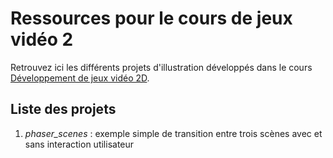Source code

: # Ressources pour le cours de jeux vidéo 2

Retrouvez ici les différents projets d'illustration développés dans le cours [Développement de jeux vidéo 2D](https://applicationspub.unil.ch/interpub/noauth/php/Ud/ficheCours.php?v_enstyid=73011&v_ueid=174&v_langue=8).

## Liste des projets

1. *phaser_scenes* : exemple simple de transition entre trois scènes avec et sans interaction utilisateur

Brief: Extract all lines of the records above that include "vidéo".

Result of the task:
: # Ressources pour le cours de jeux vidéo 2
Retrouvez ici les différents projets d'illustration développés dans le cours [Développement de jeux vidéo 2D](https://applicationspub.unil.ch/interpub/noauth/php/Ud/ficheCours.php?v_enstyid=73011&v_ueid=174&v_langue=8).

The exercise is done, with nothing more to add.